In a recent article for Barron’s, Grant’s Interest Rate Observer founder Jim Grant discusses the 35-year bull run of the bond market, noting that high interest rates at that time “beggared belief. Now it’s their plunge from those heights that makes you shake your head.” He quips, “If you have to forecast interest rates, do it in the shower where nobody can hear you.”
Grant provides an overview of the bond market’s trajectory over the last three decades, noting that anyone who might have accurately predicted its path would have “lost your job for talking gibberish.
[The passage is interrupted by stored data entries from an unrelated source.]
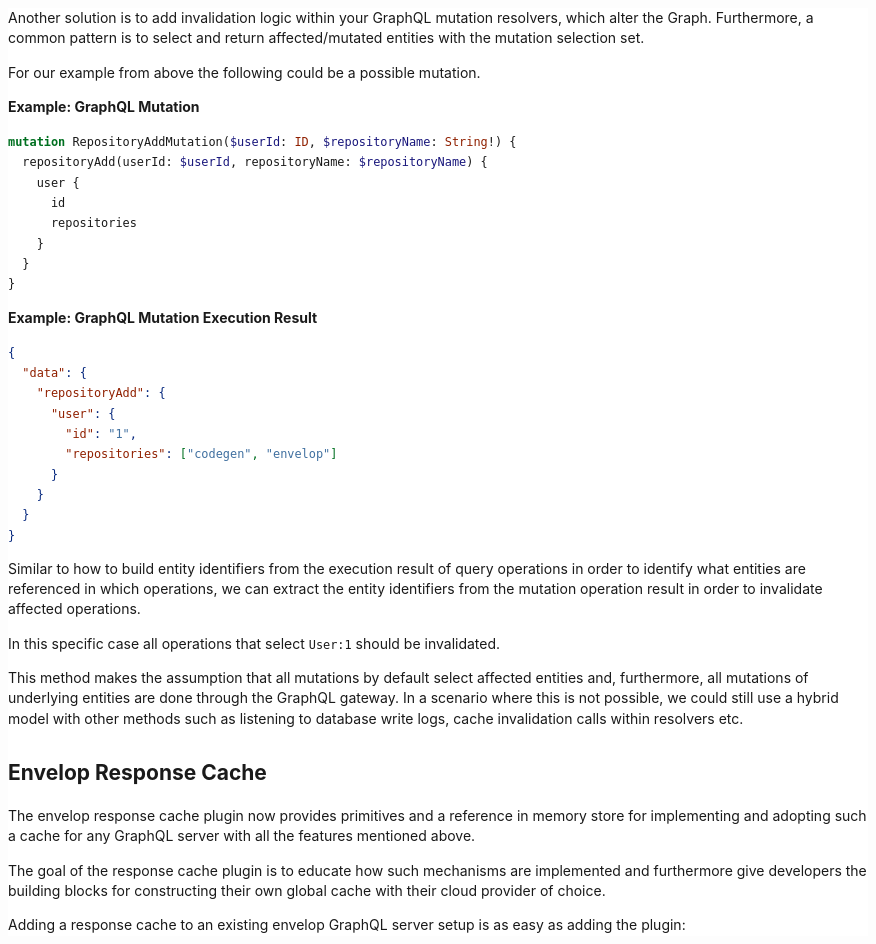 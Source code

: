 Another solution is to add invalidation logic within your GraphQL mutation resolvers, which alter the Graph. Furthermore, a common pattern is to select and return affected/mutated entities with the mutation selection set.

For our example from above the following could be a possible mutation.

**Example: GraphQL Mutation**

```graphql
mutation RepositoryAddMutation($userId: ID, $repositoryName: String!) {
  repositoryAdd(userId: $userId, repositoryName: $repositoryName) {
    user {
      id
      repositories
    }
  }
}
```

**Example: GraphQL Mutation Execution Result**

```json
{
  "data": {
    "repositoryAdd": {
      "user": {
        "id": "1",
        "repositories": ["codegen", "envelop"]
      }
    }
  }
}
```

Similar to how to build entity identifiers from the execution result of query operations in order to identify what entities are referenced in which operations, we can extract the entity identifiers from the mutation operation result in order to invalidate affected operations.

In this specific case all operations that select `User:1` should be invalidated.

This method makes the assumption that all mutations by default select affected entities and, furthermore, all mutations of underlying entities are done through the GraphQL gateway. In a scenario where this is not possible, we could still use a hybrid model with other methods such as listening to database write logs, cache invalidation calls within resolvers etc.

## Envelop Response Cache

The envelop response cache plugin now provides primitives and a reference in memory store for implementing and adopting such a cache for any GraphQL server with all the features mentioned above.

The goal of the response cache plugin is to educate how such mechanisms are implemented and furthermore give developers the building blocks for constructing their own global cache with their cloud provider of choice.

Adding a response cache to an existing envelop GraphQL server setup is as easy as adding the plugin:
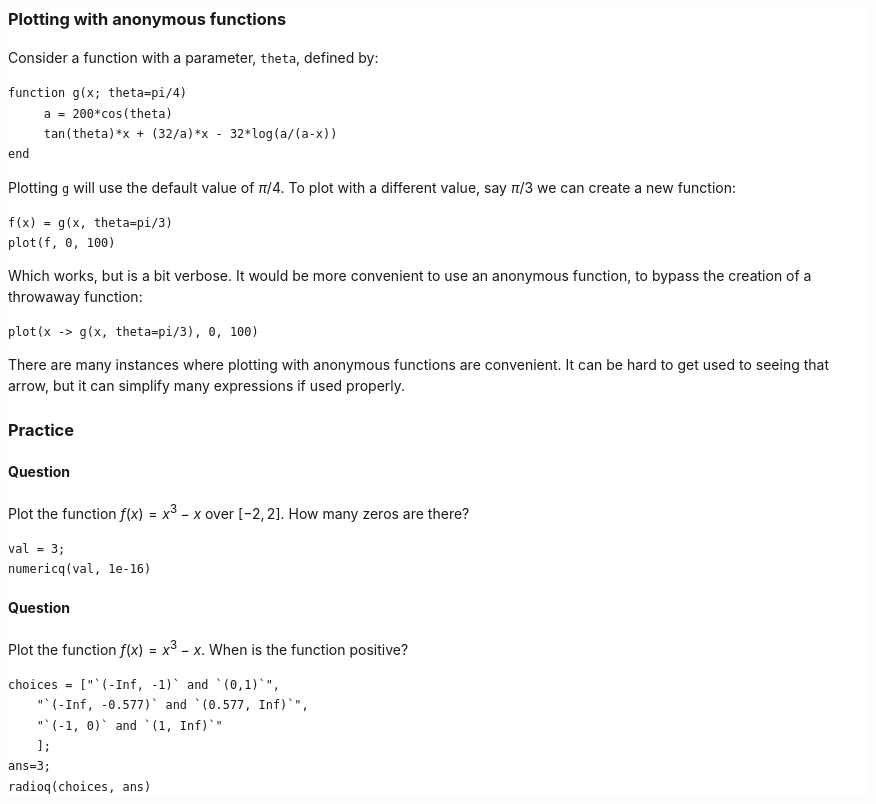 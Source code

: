 

### Plotting with anonymous functions

Consider a function with a parameter, `theta`, defined by:

```
function g(x; theta=pi/4)
	 a = 200*cos(theta)
	 tan(theta)*x + (32/a)*x - 32*log(a/(a-x))
end
```

Plotting `g` will use the default value of $\pi/4$. To plot with a
different value, say $\pi/3$ we can create a new function:

```
f(x) = g(x, theta=pi/3)
plot(f, 0, 100)
```

Which works, but is a bit verbose. It would be more convenient to use
an anonymous function, to bypass the creation of a throwaway function:

```
plot(x -> g(x, theta=pi/3), 0, 100)
```

There are many instances where plotting with anonymous functions are
convenient. It can be hard to get used to seeing that arrow, but it
can simplify many expressions if used properly.


### Practice


#### Question

Plot the function $f(x) = x^3 - x$ over $[-2,2]$. How many zeros are there?

```
val = 3;
numericq(val, 1e-16)
```



#### Question

Plot the function $f(x) = x^3 - x$. When is the function positive?

```
choices = ["`(-Inf, -1)` and `(0,1)`",
	"`(-Inf, -0.577)` and `(0.577, Inf)`",
	"`(-1, 0)` and `(1, Inf)`"
	];
ans=3;
radioq(choices, ans)
```
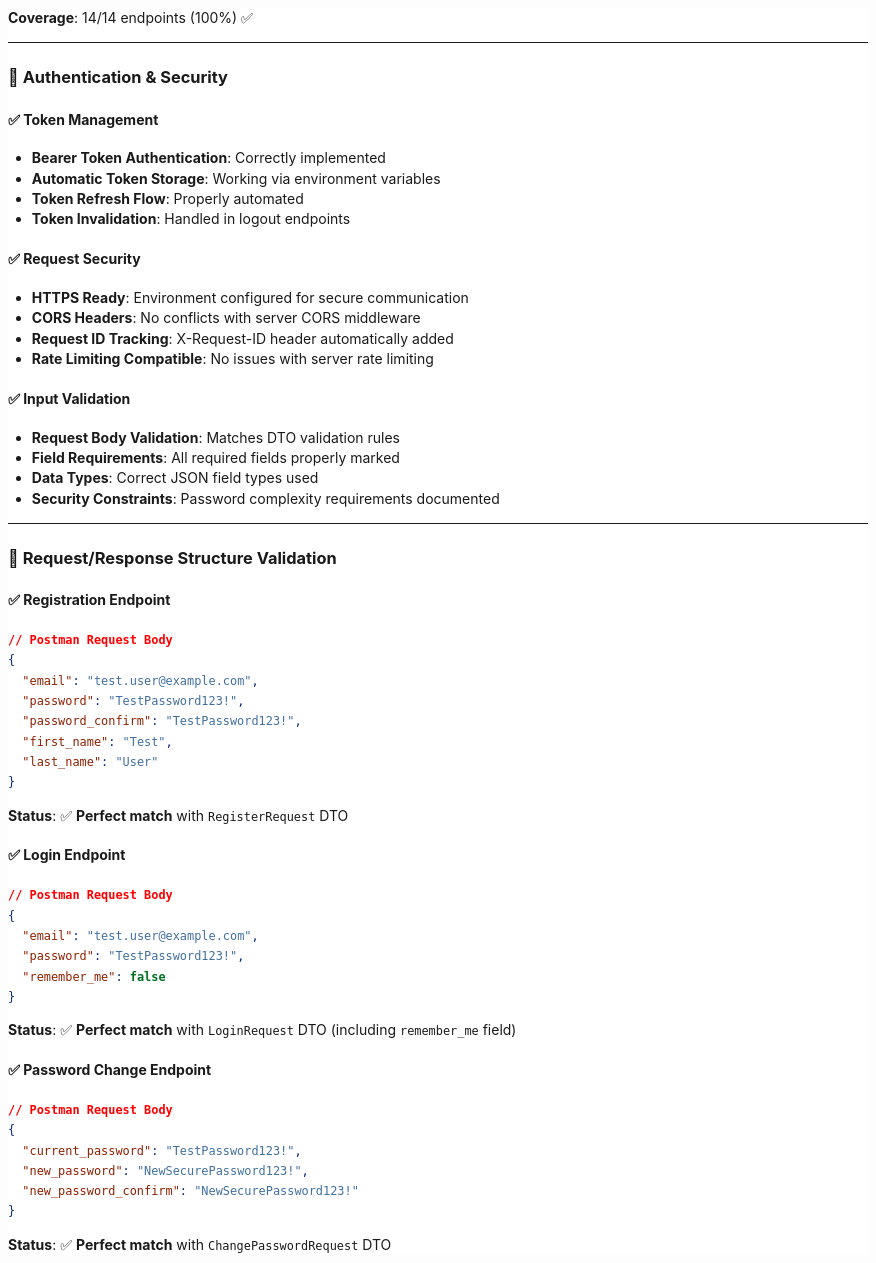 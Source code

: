 **Coverage**: 14/14 endpoints (100%) ✅

---

### 🔐 **Authentication & Security**

#### **✅ Token Management**
- **Bearer Token Authentication**: Correctly implemented
- **Automatic Token Storage**: Working via environment variables
- **Token Refresh Flow**: Properly automated
- **Token Invalidation**: Handled in logout endpoints

#### **✅ Request Security**
- **HTTPS Ready**: Environment configured for secure communication
- **CORS Headers**: No conflicts with server CORS middleware
- **Request ID Tracking**: X-Request-ID header automatically added
- **Rate Limiting Compatible**: No issues with server rate limiting

#### **✅ Input Validation**
- **Request Body Validation**: Matches DTO validation rules
- **Field Requirements**: All required fields properly marked
- **Data Types**: Correct JSON field types used
- **Security Constraints**: Password complexity requirements documented

---

### 📝 **Request/Response Structure Validation**

#### **✅ Registration Endpoint**
```json
// Postman Request Body
{
  "email": "test.user@example.com",
  "password": "TestPassword123!",
  "password_confirm": "TestPassword123!",
  "first_name": "Test",
  "last_name": "User"
}
```
**Status**: ✅ **Perfect match** with `RegisterRequest` DTO

#### **✅ Login Endpoint**
```json
// Postman Request Body
{
  "email": "test.user@example.com", 
  "password": "TestPassword123!",
  "remember_me": false
}
```
**Status**: ✅ **Perfect match** with `LoginRequest` DTO (including `remember_me` field)

#### **✅ Password Change Endpoint**
```json
// Postman Request Body
{
  "current_password": "TestPassword123!",
  "new_password": "NewSecurePassword123!",
  "new_password_confirm": "NewSecurePassword123!"
}
```
**Status**: ✅ **Perfect match** with `ChangePasswordRequest` DTO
Not even the sell-side could stand to listen to you.” He offers insights on bond trends, noting that “in America, nominal yields have tended to rise and fall in multidecade intervals,” but emphasizing that “past performance guarantees nothing.”
“America needed 192 years to amass its first $1 trillion in gross public debt,” writes Grant, adding, “it hit the mark in 1981. Now there’s $22 trillion on the books, with another $1 trillion looming in this ostensibly prosperous fiscal year alone.”
In response to the 2008 financial crisis, Grant notes, “the doctors of economics pressed down interest rates and held them down. Cheap capital built leveraged, loss-making businesses. Private equity boomed. How will these bull-market creations fare in the face of higher rates, tighter credit, and cyclically stunted revenue growth? We are going to find out.”